WHAT IS EXPECTED
Please copy, exactly as they appear below, the lines from the one containing "有趣的是，不同种群的可塑性反" through the one containing "### 生命的架构：从基因到形态".

(Collected data entries)
=== Begin Enclosure ===

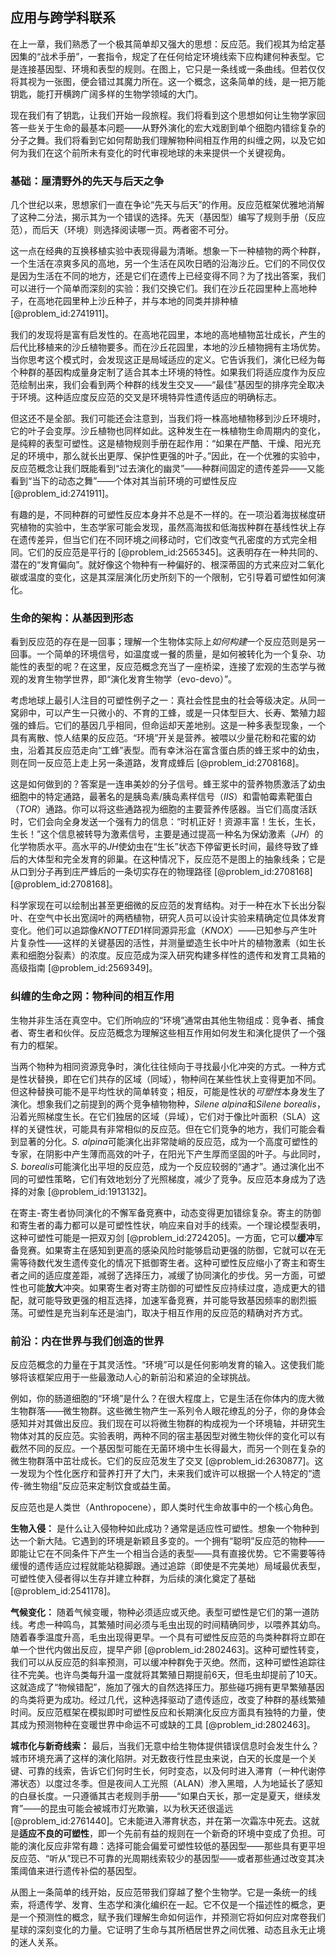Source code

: ## 应用与跨学科联系

在上一章，我们熟悉了一个极其简单却又强大的思想：反应范。我们视其为给定基因集的“战术手册”，一套指令，规定了在任何给定环境线索下应构建何种表型。它是连接基因型、环境和表型的规则。在图上，它只是一条线或一条曲线。但若仅仅将其视为一张图，便会错过其魔力所在。这一个概念，这条简单的线，是一把万能钥匙，能打开横跨广阔多样的生物学领域的大门。

现在我们有了钥匙，让我们开始一段旅程。我们将看到这个思想如何让生物学家回答一些关于生命的最基本问题——从野外演化的宏大戏剧到单个细胞内错综复杂的分子之舞。我们将看到它如何帮助我们理解物种间相互作用的纠缠之网，以及它如何为我们在这个前所未有变化的时代审视地球的未来提供一个关键视角。

### 基础：厘清野外的先天与后天之争

几个世纪以来，思想家们一直在争论“先天与后天”的作用。反应范框架优雅地消解了这种二分法，揭示其为一个错误的选择。先天（基因型）编写了规则手册（反应范），而后天（环境）则选择阅读哪一页。两者密不可分。

这一点在经典的互换移植实验中表现得最为清晰。想象一下一种植物的两个种群，一个生活在凉爽多风的高地，另一个生活在风吹日晒的沿海沙丘。它们的不同仅仅是因为生活在不同的地方，还是它们在遗传上已经变得不同？为了找出答案，我们可以进行一个简单而深刻的实验：我们交换它们。我们在沙丘花园里种上高地种子，在高地花园里种上沙丘种子，并与本地的同类并排种植 [@problem_id:2741911]。

我们的发现将是富有启发性的。在高地花园里，本地的高地植物茁壮成长，产生的后代比移植来的沙丘植物要多。而在沙丘花园里，本地的沙丘植物拥有主场优势。当你思考这个模式时，会发现这正是局域适应的定义。它告诉我们，演化已经为每个种群的基因构成量身定制了适合其本土环境的特性。如果我们将适应度作为反应范绘制出来，我们会看到两个种群的线发生交叉——“最佳”基因型的排序完全取决于环境。这种适应度反应范的交叉是环境特异性遗传适应的明确标志。

但这还不是全部。我们可能还会注意到，当我们将一株高地植物移到沙丘环境时，它的叶子会变厚。沙丘植物也同样如此。这种发生在一株植物生命周期内的变化，是纯粹的表型可塑性。这是植物规则手册在起作用：“如果在严酷、干燥、阳光充足的环境中，那么就长出更厚、保护性更强的叶子。”因此，在一个优雅的实验中，反应范概念让我们既能看到“过去演化的幽灵”——种群间固定的遗传差异——又能看到“当下的动态之舞”——个体对其当前环境的可塑性反应 [@problem_id:2741911]。

有趣的是，不同种群的可塑性反应本身并不总是不一样的。在一项沿着海拔梯度研究植物的实验中，生态学家可能会发现，虽然高海拔和低海拔种群在基线性状上存在遗传差异，但当它们在不同环境之间移动时，它们改变气孔密度的方式完全相同。它们的反应范是平行的 [@problem_id:2565345]。这表明存在一种共同的、潜在的“发育偏向”。就好像这个物种有一种偏好的、根深蒂固的方式来应对二氧化碳或温度的变化，这是其深层演化历史所刻下的一个限制，它引导着可塑性如何演化。

### 生命的架构：从基因到形态

看到反应范的存在是一回事；理解一个生物体实际上*如何构建*一个反应范则是另一回事。一个简单的环境信号，如温度或一餐的质量，是如何被转化为一个复杂、功能性的表型的呢？在这里，反应范概念充当了一座桥梁，连接了宏观的生态学与微观的发育生物学世界，即“演化发育生物学（evo-devo）”。

考虑地球上最引人注目的可塑性例子之一：真社会性昆虫的社会等级决定。从同一窝卵中，可以产生一只微小的、不育的工蜂，或是一只体型巨大、长寿、繁殖力超强的蜂后。它们的基因几乎相同，但命运却天差地别。这是一种多表型现象，一个具有离散、惊人结果的反应范。“环境”开关是营养。被喂以少量花粉和花蜜的幼虫，沿着其反应范走向“工蜂”表型。而有幸沐浴在富含蛋白质的蜂王浆中的幼虫，则在同一反应范上走上另一条道路，发育成蜂后 [@problem_id:2708168]。

这是如何做到的？答案是一连串美妙的分子信号。蜂王浆中的营养物质激活了幼虫细胞中的特定通路，最著名的是胰岛素/胰岛素样信号（$IIS$）和雷帕霉素靶蛋白（$TOR$）通路。你可以将这些通路视为细胞的主要营养传感器。当它们高度活跃时，它们会向全身发送一个强有力的信息：“时机正好！资源丰富！生长，生长，生长！”这个信息被转导为激素信号，主要是通过提高一种名为保幼激素（$JH$）的化学物质水平。高水平的$JH$使幼虫在“生长”状态下停留更长时间，最终导致了蜂后的大体型和完全发育的卵巢。在这种情况下，反应范不是图上的抽象线条；它是从口到分子再到庄严蜂后的一条切实存在的物理路径 [@problem_id:2708168] [@problem_id:2708168]。

科学家现在可以绘制出甚至更细微的反应范的发育结构。对于一种在水下长出分裂叶、在空气中长出宽阔叶的两栖植物，研究人员可以设计实验来精确定位具体发育变化。他们可以追踪像$KNOTTED1$样同源异形盒（$KNOX$）——已知参与产生叶片复杂性——这样的关键基因的活性，并测量塑造生长中叶片的植物激素（如生长素和细胞分裂素）的浓度。反应范成为深入研究构建多样性的遗传和发育工具箱的高级指南 [@problem_id:2569349]。

### 纠缠的生命之网：物种间的相互作用

生物并非生活在真空中。它们所响应的“环境”通常由其他生物组成：竞争者、捕食者、寄生者和伙伴。反应范概念为理解这些相互作用如何发生和演化提供了一个强有力的框架。

当两个物种为相同资源竞争时，演化往往倾向于寻找最小化冲突的方式。一种方式是性状替换，即在它们共存的区域（同域），物种间在某些性状上变得更加不同。但这种替换可能不是平均性状的简单转变；相反，可能是性状的*可塑性*本身发生了演化。想象我们之前提到的两个竞争植物物种，*Silene alpina*和*Silene borealis*，沿着光照梯度生长。在它们独居的区域（异域），它们对于像比叶面积（SLA）这样的关键性状，可能具有非常相似的反应范。但在它们竞争的地方，我们可能会看到显著的分化。*S. alpina*可能演化出非常陡峭的反应范，成为一个高度可塑性的专家，在阴影中产生薄而高效的叶子，在阳光下产生厚而坚固的叶子。与此同时，*S. borealis*可能演化出平坦的反应范，成为一个反应较弱的“通才”。通过演化出不同的可塑性策略，它们有效地划分了光照梯度，减少了竞争。反应范本身成为了选择的对象 [@problem_id:1913132]。

在寄主-寄生者协同演化的不懈军备竞赛中，动态变得更加错综复杂。寄主的防御和寄生者的毒力都可以是可塑性性状，响应来自对手的线索。一个理论模型表明，这种可塑性可能是一把双刃剑 [@problem_id:2724205]。一方面，它可以**缓冲**军备竞赛。如果寄主在感知到更高的感染风险时能够启动更强的防御，它就可以在无需等待数代发生遗传变化的情况下抵御寄生者。这种可塑性反应缩小了寄主和寄生者之间的适应度差距，减弱了选择压力，减缓了协同演化的步伐。另一方面，可塑性也可能**放大**冲突。如果寄生者对寄主防御的可塑性反应持续过度，造成更大的错配，就可能导致更强的相互选择，加速军备竞赛，并可能导致基因频率的剧烈振荡。可塑性是充当刹车还是油门，取决于相互作用的反应范的精确对齐方式。

### 前沿：内在世界与我们创造的世界

反应范概念的力量在于其灵活性。“环境”可以是任何影响发育的输入。这使我们能够将该框架应用于一些最激动人心的新前沿和紧迫的全球挑战。

例如，你的肠道细胞的“环境”是什么？在很大程度上，它是生活在你体内的庞大微生物群落——微生物群。这些微生物产生一系列令人眼花缭乱的分子，你的身体会感知并对其做出反应。我们现在可以将微生物群的构成视为一个环境轴，并研究生物体对其的反应范。实验表明，两种不同的宿主基因型对微生物伙伴的变化可以有截然不同的反应。一个基因型可能在无菌环境中生长得最大，而另一个则在复杂的微生物群落中茁壮成长。它们的反应范发生了交叉 [@problem_id:2630877]。这一发现为个性化医疗和营养打开了大门，未来我们或许可以根据一个人特定的“遗传-微生物组”反应范来定制饮食或益生菌。

反应范也是人类世（Anthropocene），即人类时代生命故事中的一个核心角色。

**生物入侵：** 是什么让入侵物种如此成功？通常是适应性可塑性。想象一个物种到达一个新大陆。它遇到的环境是新颖且多变的。一个拥有“聪明”反应范的物种——即能让它在不同条件下产生一个相当合适的表型——具有直接优势。它不需要等待缓慢的遗传适应过程就能站稳脚跟。通过追踪（即使是不完美地）局域最优表型，可塑性使入侵者得以生存并建立种群，为后续的演化奠定了基础 [@problem_id:2541178]。

**气候变化：** 随着气候变暖，物种必须适应或灭绝。表型可塑性是它们的第一道防线。考虑一种鸣鸟，其繁殖时间必须与毛虫出现的时间精确同步，以喂养其幼鸟。随着春季温度升高，毛虫出现得更早。一个具有可塑性反应范的鸟类种群将立即在单一个世代内做出反应，提早产卵 [@problem_id:2802463]。这种可塑性转变，我们可以从反应范的斜率预测，可以缓冲种群免于灭绝。然而，这种可塑性追踪往往不完美。也许鸟类每升温一度就将其繁殖日期提前6天，但毛虫却提前了10天。这就造成了“物候错配”，施加了强大的自然选择压力。那些碰巧拥有更早繁殖基因的鸟类将更为成功。经过几代，这种选择驱动了遗传适应，改变了种群的基线繁殖时间。反应范框架在模拟即时可塑性反应和长期演化反应方面具有独特的力量，使其成为预测物种在变暖世界中命运不可或缺的工具 [@problem_id:2802463]。

**城市化与新奇线索：** 最后，当我们无意中给生物体提供错误信息时会发生什么？城市环境充满了这样的演化陷阱。对无数夜行性昆虫来说，白天的长度是一个关键、可靠的线索，告诉它们何时生长，何时变态，以及何时进入滞育（一种代谢停滞状态）以度过冬季。但是夜间人工光照（ALAN）渗入黑暗，人为地延长了感知的白昼长度。一只遵循其古老规则手册——“如果白天长，那一定是夏天，继续发育”——的昆虫可能会被城市灯光欺骗，以为秋天还很遥远 [@problem_id:2761440]。它未能进入滞育状态，并在第一次霜冻中死去。这就是**适应不良的可塑性**，即一个先前有益的规则在一个新奇的环境中变成了负担。可能的演化反应非常有趣：选择可能会偏爱可塑性较低的基因型——那些具有更平坦反应范、“听从”现已不可靠的光周期线索较少的基因型——或者那些通过改变其决策阈值来进行遗传补偿的基因型。

从图上一条简单的线开始，反应范带我们穿越了整个生物学。它是一条统一的线索，将遗传学、发育、生态学和演化编织在一起。它不仅是一个描述性的概念，更是一个预测性的概念，赋予我们理解生命如何运作，并预测它将如何应对席卷我们星球的深刻变化的力量。它证明了生命与其所栖居世界之间优雅、动态且永无止境的迷人关系。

=== End Enclosure ===

EXERCISE RESPONSE
有趣的是，不同种群的可塑性反应本身并不总是不一样的。在一项沿着海拔梯度研究植物的实验中，生态学家可能会发现，虽然高海拔和低海拔种群在基线性状上存在遗传差异，但当它们在不同环境之间移动时，它们改变气孔密度的方式完全相同。它们的反应范是平行的 [@problem_id:2565345]。这表明存在一种共同的、潜在的“发育偏向”。就好像这个物种有一种偏好的、根深蒂固的方式来应对二氧化碳或温度的变化，这是其深层演化历史所刻下的一个限制，它引导着可塑性如何演化。

### 生命的架构：从基因到形态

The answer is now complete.